■ **Work task**: Exactly the lines from the one with "老公神色有些不自然，像是被吓到了，赶忙说道：「妈，你别胡说！」" to the end of the entries should appear in your answer, retyped word for word.

Collected data
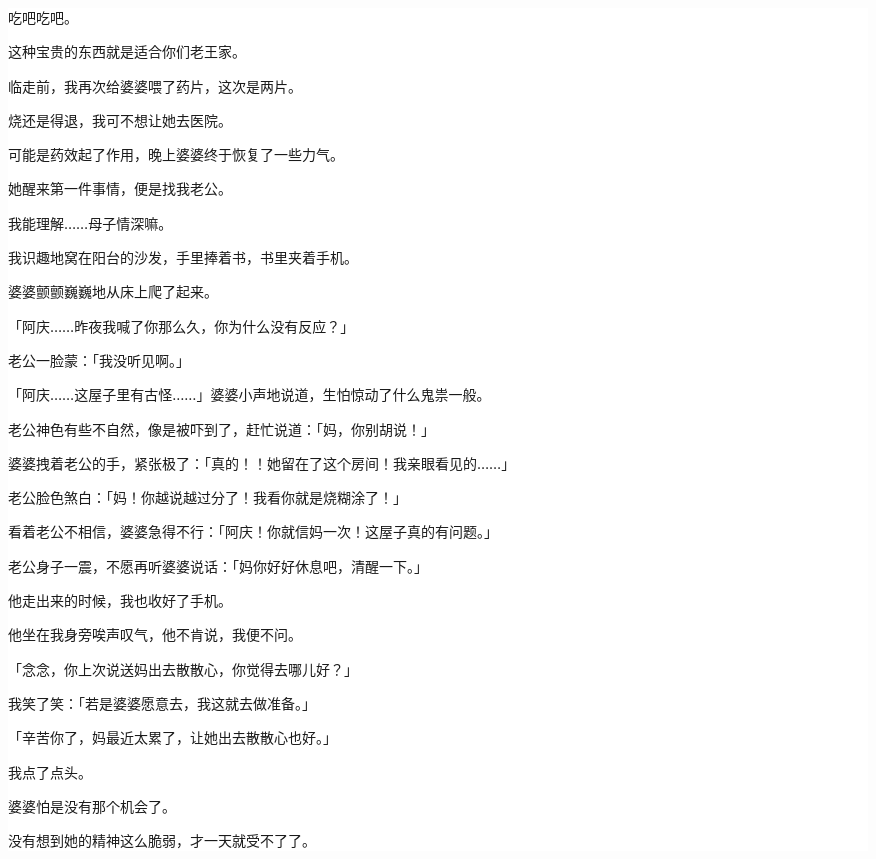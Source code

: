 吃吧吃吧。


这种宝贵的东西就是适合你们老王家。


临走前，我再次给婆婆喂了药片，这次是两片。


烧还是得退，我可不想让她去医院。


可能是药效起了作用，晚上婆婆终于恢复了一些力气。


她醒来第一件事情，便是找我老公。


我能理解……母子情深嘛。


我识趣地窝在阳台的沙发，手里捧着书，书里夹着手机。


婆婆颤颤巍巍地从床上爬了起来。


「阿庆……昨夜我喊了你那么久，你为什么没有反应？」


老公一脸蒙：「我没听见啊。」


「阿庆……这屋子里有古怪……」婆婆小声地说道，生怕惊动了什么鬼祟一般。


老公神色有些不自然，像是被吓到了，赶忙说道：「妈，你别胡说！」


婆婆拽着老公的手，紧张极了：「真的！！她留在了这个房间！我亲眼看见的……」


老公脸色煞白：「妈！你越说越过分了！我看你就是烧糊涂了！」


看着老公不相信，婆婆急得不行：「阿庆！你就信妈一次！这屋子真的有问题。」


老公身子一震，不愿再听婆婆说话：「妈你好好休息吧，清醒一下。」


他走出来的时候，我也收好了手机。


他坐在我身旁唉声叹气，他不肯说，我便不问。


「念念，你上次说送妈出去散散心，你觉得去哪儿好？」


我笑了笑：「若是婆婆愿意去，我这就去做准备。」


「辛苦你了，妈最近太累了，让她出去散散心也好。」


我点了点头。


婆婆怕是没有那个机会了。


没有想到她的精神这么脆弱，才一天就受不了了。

■ **Exercise answer**:
老公神色有些不自然，像是被吓到了，赶忙说道：「妈，你别胡说！」


婆婆拽着老公的手，紧张极了：「真的！！她留在了这个房间！我亲眼看见的……」


老公脸色煞白：「妈！你越说越过分了！我看你就是烧糊涂了！」


看着老公不相信，婆婆急得不行：「阿庆！你就信妈一次！这屋子真的有问题。」


老公身子一震，不愿再听婆婆说话：「妈你好好休息吧，清醒一下。」


他走出来的时候，我也收好了手机。


他坐在我身旁唉声叹气，他不肯说，我便不问。


「念念，你上次说送妈出去散散心，你觉得去哪儿好？」


我笑了笑：「若是婆婆愿意去，我这就去做准备。」


「辛苦你了，妈最近太累了，让她出去散散心也好。」


我点了点头。


婆婆怕是没有那个机会了。


没有想到她的精神这么脆弱，才一天就受不了了。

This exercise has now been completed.